Years later, I was living in a different apartment, with slightly more money and two fewer roommates. My wife and I were on our first official date after years of friendship, though neither of us was initially certain that it was a date.  We spent the afternoon climbing Mount Caramel together, and on the way down, Elysha reached out and took my hand, signaling that we had moved passed “just friends” status. After a bite to eat, we returned to my apartment to relax. We were sitting on my very uncomfortable futon, discussing our hopes and dreams, when my future bride cut me off in mid-sentence and said, “I’m sorry, but it’s 6:00. Do you think we could watch The Simpsons?”

Any doubts that I might have had about our future together evaporated as the skies opened and heavenly light bathed me in happiness and joy.

The girl liked The Simpsons. And she liked the show better than she liked talking about serious things.

A couple years later, my wife and I would have another serious conversation regarding The Simpsons. This time we found ourselves shamefully and grudgingly admitting that despite the greatness of Matt Groening’s creation, South Park had transcended The Simpsons on the animated landscape.

It was a sad day, indeed.

But still, The Simpsons carried on.

The Simpsons has been on the air for twenty years, which is equal to the amount of time that I have spent living outside my parent’s home, taking care of myself.  So much has happened in those twenty years:

I have lived in three different states, in eight different homes and apartments, and spent a short period of time homeless.

I’ve earned a living as a restaurant manager, a bank manager, a marketing strategist, a delivery boy, a wedding DJ, a teacher and a writer.

I’ve attended five different colleges and earned three different degrees (including a Masters), plus a teaching certificate.

I have been arrested, tried and acquitted for a crime that I did not commit.

I have become a husband and a father.

I’ve lost my mother and possibly my brother.

I have been teaching elementary school for eleven years.  More than 200 students have made their way through my classroom door in that time.

I have published a novel, have another on the way, and am finishing a third.
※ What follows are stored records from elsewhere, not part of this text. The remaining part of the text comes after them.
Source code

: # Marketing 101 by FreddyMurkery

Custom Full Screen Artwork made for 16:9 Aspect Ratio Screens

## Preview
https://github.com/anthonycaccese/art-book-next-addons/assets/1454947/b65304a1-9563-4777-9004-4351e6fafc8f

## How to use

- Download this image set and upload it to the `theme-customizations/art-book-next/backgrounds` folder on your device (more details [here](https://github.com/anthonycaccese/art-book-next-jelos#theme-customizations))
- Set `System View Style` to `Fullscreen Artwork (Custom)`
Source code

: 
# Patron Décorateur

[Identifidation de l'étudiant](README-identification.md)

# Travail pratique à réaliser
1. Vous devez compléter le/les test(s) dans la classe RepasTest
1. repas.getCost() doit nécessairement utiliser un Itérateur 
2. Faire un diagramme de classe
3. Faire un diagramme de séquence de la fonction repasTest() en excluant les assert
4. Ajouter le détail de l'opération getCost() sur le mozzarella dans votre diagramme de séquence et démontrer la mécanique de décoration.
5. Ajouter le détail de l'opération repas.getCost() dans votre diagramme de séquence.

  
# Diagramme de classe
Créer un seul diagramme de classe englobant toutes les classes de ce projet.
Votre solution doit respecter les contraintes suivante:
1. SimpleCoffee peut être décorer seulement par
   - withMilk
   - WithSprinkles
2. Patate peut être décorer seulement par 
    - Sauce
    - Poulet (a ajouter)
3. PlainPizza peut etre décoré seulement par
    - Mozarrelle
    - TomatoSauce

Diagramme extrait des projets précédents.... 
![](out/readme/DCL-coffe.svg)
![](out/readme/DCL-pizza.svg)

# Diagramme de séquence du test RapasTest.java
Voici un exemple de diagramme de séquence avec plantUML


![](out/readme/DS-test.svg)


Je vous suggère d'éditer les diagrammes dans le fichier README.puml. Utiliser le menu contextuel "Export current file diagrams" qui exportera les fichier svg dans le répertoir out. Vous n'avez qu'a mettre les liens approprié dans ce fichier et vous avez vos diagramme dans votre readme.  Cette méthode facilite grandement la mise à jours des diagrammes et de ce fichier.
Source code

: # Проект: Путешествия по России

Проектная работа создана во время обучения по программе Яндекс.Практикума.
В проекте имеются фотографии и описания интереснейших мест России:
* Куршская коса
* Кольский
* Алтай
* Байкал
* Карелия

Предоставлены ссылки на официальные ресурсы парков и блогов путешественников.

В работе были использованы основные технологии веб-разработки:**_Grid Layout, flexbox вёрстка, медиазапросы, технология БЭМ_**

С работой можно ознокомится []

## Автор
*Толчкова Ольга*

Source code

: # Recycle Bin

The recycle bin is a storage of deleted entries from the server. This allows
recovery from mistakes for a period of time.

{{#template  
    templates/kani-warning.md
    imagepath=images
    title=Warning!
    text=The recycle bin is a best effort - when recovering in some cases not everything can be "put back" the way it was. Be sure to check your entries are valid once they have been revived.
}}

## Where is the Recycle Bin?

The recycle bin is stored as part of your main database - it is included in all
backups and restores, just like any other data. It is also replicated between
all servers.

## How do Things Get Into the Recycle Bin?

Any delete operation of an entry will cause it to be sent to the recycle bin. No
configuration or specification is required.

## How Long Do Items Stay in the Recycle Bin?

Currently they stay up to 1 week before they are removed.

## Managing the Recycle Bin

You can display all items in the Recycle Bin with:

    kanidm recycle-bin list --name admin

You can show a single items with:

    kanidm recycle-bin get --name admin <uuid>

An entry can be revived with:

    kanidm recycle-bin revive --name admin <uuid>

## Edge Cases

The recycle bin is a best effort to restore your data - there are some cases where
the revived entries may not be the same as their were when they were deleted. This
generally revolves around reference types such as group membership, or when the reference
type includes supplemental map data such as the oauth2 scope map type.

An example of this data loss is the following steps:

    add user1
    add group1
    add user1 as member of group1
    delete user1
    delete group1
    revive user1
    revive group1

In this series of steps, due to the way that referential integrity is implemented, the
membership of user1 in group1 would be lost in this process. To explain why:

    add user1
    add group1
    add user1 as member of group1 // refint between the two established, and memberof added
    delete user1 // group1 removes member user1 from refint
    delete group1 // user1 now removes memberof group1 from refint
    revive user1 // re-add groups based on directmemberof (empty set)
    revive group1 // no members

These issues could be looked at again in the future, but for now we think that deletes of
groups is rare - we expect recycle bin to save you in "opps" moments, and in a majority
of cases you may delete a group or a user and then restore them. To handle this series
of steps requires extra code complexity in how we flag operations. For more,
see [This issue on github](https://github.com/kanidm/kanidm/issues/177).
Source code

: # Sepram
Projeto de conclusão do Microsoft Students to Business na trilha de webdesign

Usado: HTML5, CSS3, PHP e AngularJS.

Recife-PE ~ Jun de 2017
With all of those changes over the previous two decades, it’s comforting to know that some things never change.  Homer and Bart and the Springfield gang have been around for as long as I have been living on my own.  In fact, it’s about the only consistency that I have had over the past twenty years.  The Simpsons and my best friend, Bengi, are about the only two things that have been in my life since my eighteenth birthday.